都内で広がるひきこもり支援 駄菓子屋で交流「体験談伝えるVチューバー」/V-tubers Supporting shut-ins
福祉・教育 - 2024年5月16日 20時00分
5月は「孤独・孤立対策強化月間」です。政府は孤独になる人を減らそうと、交流の場や居場所づくりなどの取り組みを強化しています。孤独・孤立の中でも対応が急がれているのが「ひきこもり」です。内閣府の最新の調査では、全国で15歳から64歳のうち、ひきこもり状態にある人は推計で146万人となっていて、生産人口のうちおよそ2%がひきこもりとなっている計算となります。都内の自治体でも「ひきこもり」支援が急務となる中、駄菓子屋やVチューバーを活用した独自の取り組みが行われています。

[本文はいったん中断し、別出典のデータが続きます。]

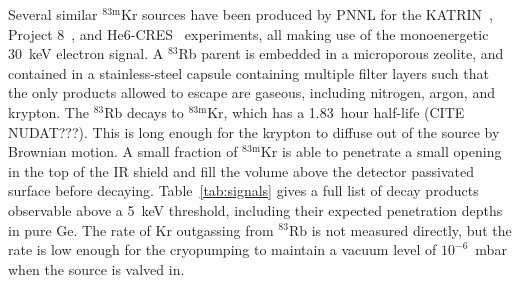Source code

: \documentclass[nofootinbib,superscriptaddress, aps, prc, 
10pt, amsmath, amssymb, bibnotes,
altaffilletter, twocolumn, floatfix]{revtex4-2}
\def\kr83{{${}^{83\mathrm{m}}$Kr}}
\begin{document}
    Several similar \kr83 sources have been produced by PNNL for the KATRIN~\cite{venos2018properties}, Project 8~\cite{project8cres2015}, and He6-CRES~\cite{he6cres2022} experiments, all making use of the monoenergetic 30~keV electron signal.
    A $^{83}$Rb parent is embedded in a microporous zeolite, and contained in a stainless-steel capsule containing multiple filter layers such that the only products allowed to escape are gaseous, including nitrogen, argon, and krypton.
    The $^{83}$Rb decays to \kr83, which has a 1.83~hour half-life (CITE NUDAT???).
    This is long enough for the krypton to diffuse out of the source by Brownian motion.  
    A small fraction of \kr83 is able to penetrate a small opening in the top of the IR shield and fill the volume above the detector passivated surface before decaying.
    Table~\ref{tab:signals} gives a full list of decay products observable above a 5~keV threshold, including their expected penetration depths in pure Ge.
    The rate of Kr outgassing from $^{83}$Rb is not measured directly, but the rate is low enough for the cryopumping to maintain a vacuum level of $10^{-6}$~mbar when the source is valved in.
\end{document}
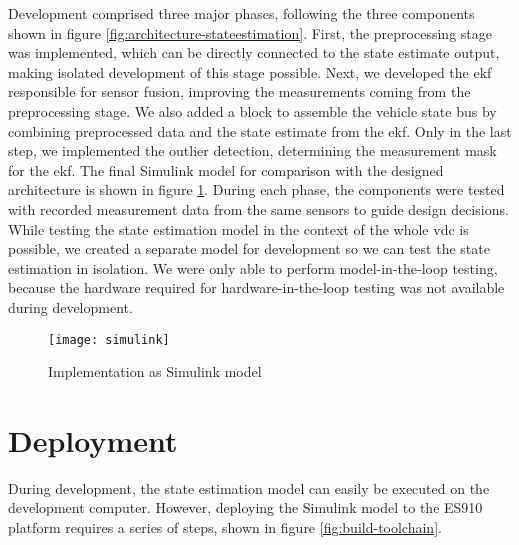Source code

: Development comprised three major phases, following the three components shown in figure \ref{fig:architecture-stateestimation}. First, the preprocessing stage was implemented, which can be directly connected to the state estimate output, making isolated development of this stage possible. Next, we developed the \gls{ekf} responsible for sensor fusion, improving the measurements coming from the preprocessing stage. We also added a block to assemble the vehicle state bus by combining preprocessed data and the state estimate from the \gls{ekf}. Only in the last step, we implemented the outlier detection, determining the measurement mask for the \gls{ekf}. The final Simulink model for comparison with the designed architecture is shown in figure \ref{fig:simulink}. During each phase, the components were tested with recorded measurement data from the same sensors to guide design decisions. While testing the state estimation model in the context of the whole \gls{vdc} is possible, we created a separate model for development so we can test the state estimation in isolation. We were only able to perform model-in-the-loop testing, because the hardware required for hardware-in-the-loop testing was not available during development.

\begin{figure}
	\centering
	\texttt{[image: simulink]}%
	\caption{Implementation as Simulink model}
	\label{fig:simulink}
\end{figure}


\section{Deployment}
During development, the state estimation model can easily be executed on the development computer. However, deploying the Simulink model to the ES910 platform requires a series of steps, shown in figure \ref{fig:build-toolchain}.

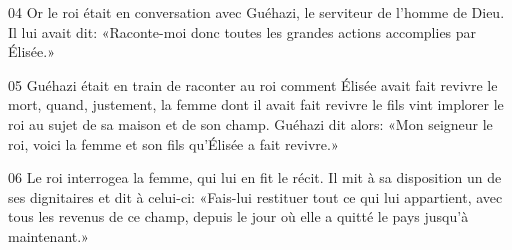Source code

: 
04 Or le roi était en conversation avec Guéhazi, le serviteur de l’homme de Dieu. Il lui avait dit: «Raconte-moi donc toutes les grandes actions accomplies par Élisée.»

05 Guéhazi était en train de raconter au roi comment Élisée avait fait revivre le mort, quand, justement, la femme dont il avait fait revivre le fils vint implorer le roi au sujet de sa maison et de son champ. Guéhazi dit alors: «Mon seigneur le roi, voici la femme et son fils qu’Élisée a fait revivre.»

06 Le roi interrogea la femme, qui lui en fit le récit. Il mit à sa disposition un de ses dignitaires et dit à celui-ci: «Fais-lui restituer tout ce qui lui appartient, avec tous les revenus de ce champ, depuis le jour où elle a quitté le pays jusqu’à maintenant.»
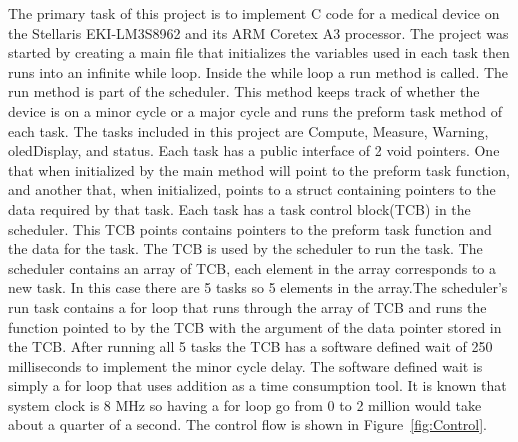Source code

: \documentclass[12pt]{article} %
\begin{document}
    The primary task of this project is to implement C code for a medical device on
    the Stellaris EKI-LM3S8962 and its ARM Coretex A3 processor. The project was
    started by creating a main file that initializes the variables used in each
    task then runs into an infinite while loop. Inside the while loop a run method
    is called. The run method is part of the scheduler. This method keeps track of
    whether the device is on a minor cycle or a major cycle and runs the preform
    task method of each task. The tasks included in this project are Compute,
    Measure, Warning, oledDisplay, and status. Each task has a public interface of
    2 void pointers. One that when initialized by the main method will point to the
    preform task function, and another that, when initialized, points to a struct
    containing pointers to the data required by that task. Each task has a task
    control block(TCB) in the scheduler. This TCB points contains pointers to the
    preform task function and the data for the task. The TCB is used by the
    scheduler to run the task. The scheduler contains an array of TCB, each element
    in the array corresponds to a new task. In this case there are 5 tasks so 5
    elements in the array.The scheduler's run task contains a for loop that runs
    through the array of TCB and runs the function pointed to by the TCB with the
    argument of the data pointer stored in the TCB. After running all 5 tasks the
    TCB has a software defined wait of 250 milliseconds to implement the minor
    cycle delay. The software defined wait is simply a for loop that uses addition
    as a time consumption tool. It is known that system clock is 8 MHz so having a
    for loop go from 0 to 2 million would take about a quarter of a second. The
    control flow is shown in Figure~\ref{fig:Control}. 
\end{document}
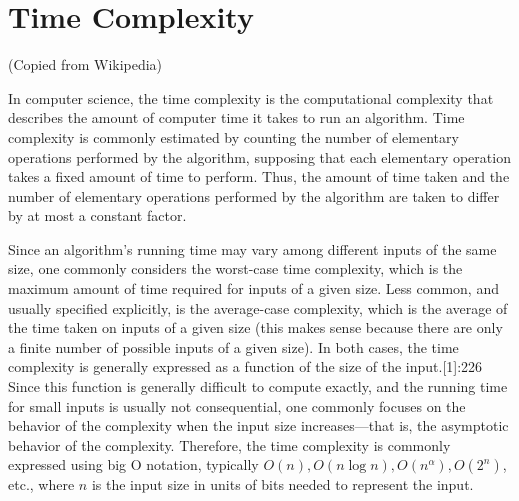 \chapter{Time Complexity}

(Copied from Wikipedia)

In computer science, the time complexity is the computational complexity that describes the amount of computer time it takes to run an algorithm. Time complexity is commonly estimated by counting the number of elementary operations performed by the algorithm, supposing that each elementary operation takes a fixed amount of time to perform. Thus, the amount of time taken and the number of elementary operations performed by the algorithm are taken to differ by at most a constant factor.

Since an algorithm's running time may vary among different inputs of the same size, one commonly considers the worst-case time complexity, which is the maximum amount of time required for inputs of a given size. Less common, and usually specified explicitly, is the average-case complexity, which is the average of the time taken on inputs of a given size (this makes sense because there are only a finite number of possible inputs of a given size). In both cases, the time complexity is generally expressed as a function of the size of the input.[1]:226 Since this function is generally difficult to compute exactly, and the running time for small inputs is usually not consequential, one commonly focuses on the behavior of the complexity when the input size increases—that is, the asymptotic behavior of the complexity. Therefore, the time complexity is commonly expressed using big O notation, typically $O(n), O(n\log n), O(n^{\alpha }), O(2^{n})$, etc., where $n$ is the input size in units of bits needed to represent the input.

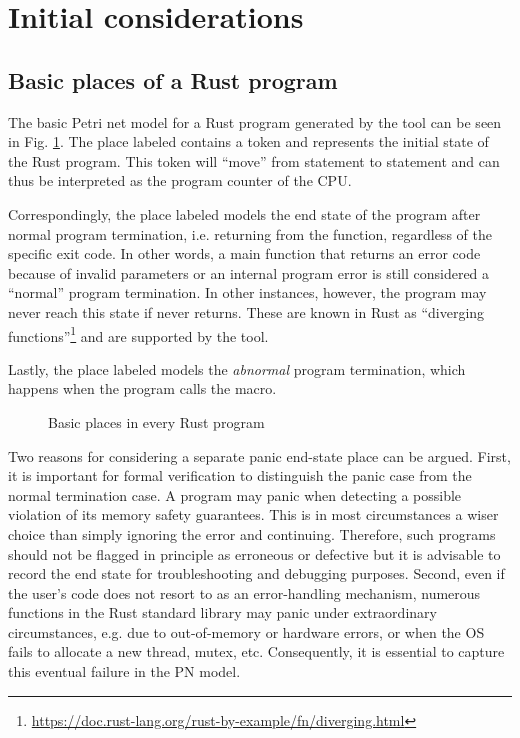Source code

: \section{Initial considerations}

\subsection{Basic places of a Rust program}

The basic Petri net model for a Rust program generated by the tool
can be seen in Fig. \ref{fig:program-places}.
The place labeled  contains a token
and represents the initial state of the Rust program.
This token will ``move'' from statement to statement
and can thus be interpreted as the program counter of the \acrshort{CPU}.

Correspondingly, the place labeled  models
the end state of the program after normal program termination,
i.e. returning from the  function,
regardless of the specific exit code.
In other words, a main function that returns an error code because of invalid parameters
or an internal program error is still considered a ``normal'' program termination.
In other instances, however, the program may never reach this state
if  never returns.
These are known in Rust as ``diverging
functions''\footnote{\url{https://doc.rust-lang.org/rust-by-example/fn/diverging.html}}
and are supported by the tool.

Lastly, the place labeled  models
the \emph{abnormal} program termination,
which happens when the program calls the  macro.

\begin{figure}[!htb]
  \centering
  
  \caption{Basic places in every Rust program}
  \label{fig:program-places}
\end{figure}

Two reasons for considering a separate panic end-state place can be argued.
First, it is important for formal verification to distinguish the panic case
from the normal termination case.
A program may panic when detecting a possible violation of its memory safety guarantees.
This is in most circumstances a wiser choice than simply ignoring the error and continuing.
Therefore, such programs should not be flagged in principle as erroneous or defective but
it is advisable to record the end state for troubleshooting and debugging purposes.
Second, even if the user's code does not resort to 
as an error-handling mechanism, numerous functions in the Rust standard library
may panic under extraordinary circumstances, e.g. due to out-of-memory or hardware errors,
or when the \acrshort{OS} fails to allocate a new thread, mutex, etc.
Consequently, it is essential to capture this eventual failure in the \acrshort{PN} model.

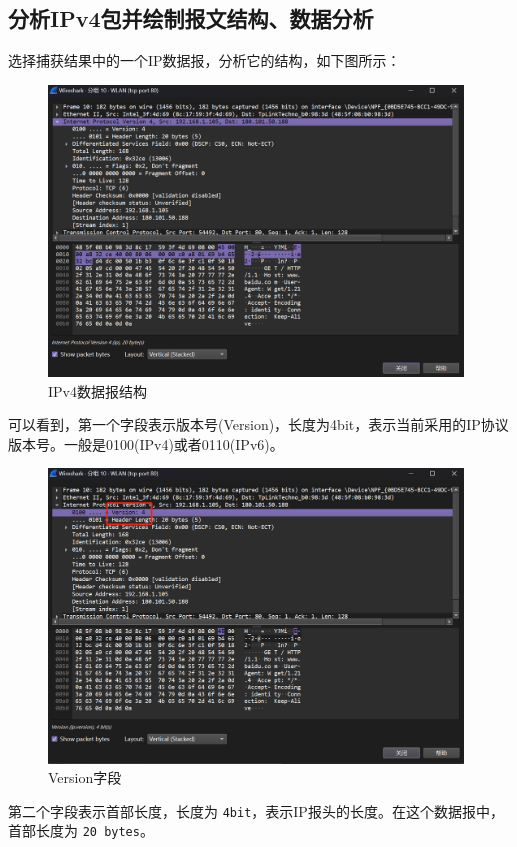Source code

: \documentclass{article}
\begin{document}
	\subsection{分析IPv4包并绘制报文结构、数据分析}
	
	选择捕获结果中的一个IP数据报，分析它的结构，如下图所示：
	
	\begin{figure}[H]
		\centering
		\includegraphics[width=11cm]{images/4. IPv4数据报结构.jpg}
		\caption{IPv4数据报结构}
	\end{figure}
	
	可以看到，第一个字段表示版本号(Version)，长度为4bit，表示当前采用的IP协议版本号。一般是0100(IPv4)或者0110(IPv6)。
	
	\begin{figure}[H]
		\centering
		\includegraphics[width=11cm]{images/5. Version字段.jpg}
		\caption{Version字段}
	\end{figure}
	
	第二个字段表示首部长度，长度为 \texttt{4bit}，表示IP报头的长度。在这个数据报中，首部长度为 \texttt{20 bytes}。
	
\end{document}
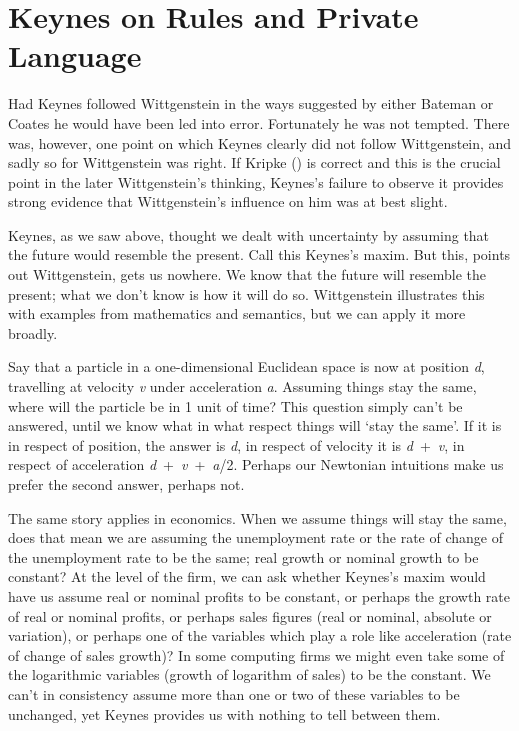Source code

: \documentclass[
  10pt,
  letterpaper,
  DIV=11,
  numbers=noendperiod,
  twoside]{scrartcl}
\begin{document}
\section{Keynes on Rules and Private
Language}\label{keynes-on-rules-and-private-language}

Had Keynes followed Wittgenstein in the ways suggested by either Bateman
or Coates he would have been led into error. Fortunately he was not
tempted. There was, however, one point on which Keynes clearly did not
follow Wittgenstein, and sadly so for Wittgenstein was right. If Kripke
() is correct and this is the crucial
point in the later Wittgenstein's thinking, Keynes's failure to observe
it provides strong evidence that Wittgenstein's influence on him was at
best slight.

Keynes, as we saw above, thought we dealt with uncertainty by assuming
that the future would resemble the present. Call this Keynes's maxim.
But this, points out Wittgenstein, gets us nowhere. We know that the
future will resemble the present; what we don't know is how it will do
so. Wittgenstein illustrates this with examples from mathematics and
semantics, but we can apply it more broadly.

Say that a particle in a one-dimensional Euclidean space is now at
position \emph{d}, travelling at velocity \emph{v} under acceleration
\emph{a}. Assuming things stay the same, where will the particle be in 1
unit of time? This question simply can't be answered, until we know what
in what respect things will `stay the same'. If it is in respect of
position, the answer is \emph{d}, in respect of velocity it is
\emph{d}~+~\emph{v}, in respect of acceleration
\emph{d}~+~\emph{v}~+~\emph{a}/2. Perhaps our Newtonian intuitions make
us prefer the second answer, perhaps not.

The same story applies in economics. When we assume things will stay the
same, does that mean we are assuming the unemployment rate or the rate
of change of the unemployment rate to be the same; real growth or
nominal growth to be constant? At the level of the firm, we can ask
whether Keynes's maxim would have us assume real or nominal profits to
be constant, or perhaps the growth rate of real or nominal profits, or
perhaps sales figures (real or nominal, absolute or variation), or
perhaps one of the variables which play a role like acceleration (rate
of change of sales growth)? In some computing firms we might even take
some of the logarithmic variables (growth of logarithm of sales) to be
the constant. We can't in consistency assume more than one or two of
these variables to be unchanged, yet Keynes provides us with nothing to
tell between them.
\end{document}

東京・江戸川区が運営する駄菓子屋「よりみち屋」は、ひきこもり状態にある人が気軽に立ち寄り、安心して過ごせる場所として開設されました。この日、レジを打っていたのは中学3年生からおよそ4年間にわたるひきこもり経験を持つ小野寺さんです。小野寺さんは1年前の開設当初から自身の経験が少しでも生かすことができればと、スタッフとして働き始めました。
小野寺さんは1年前「ひきこもりの人を何とか社会復帰にもっていけるかなという手伝い・サポートをしていきたいので、ひきこもりの人のリスタート地点になれたらなと思っています」と話していました。
働き始めた時は「人とのコミュニケーションが難しかった」と話した小野寺さんですが、1年間働いたことで前向きに人と交流できるようになったと明るい表情で話しました。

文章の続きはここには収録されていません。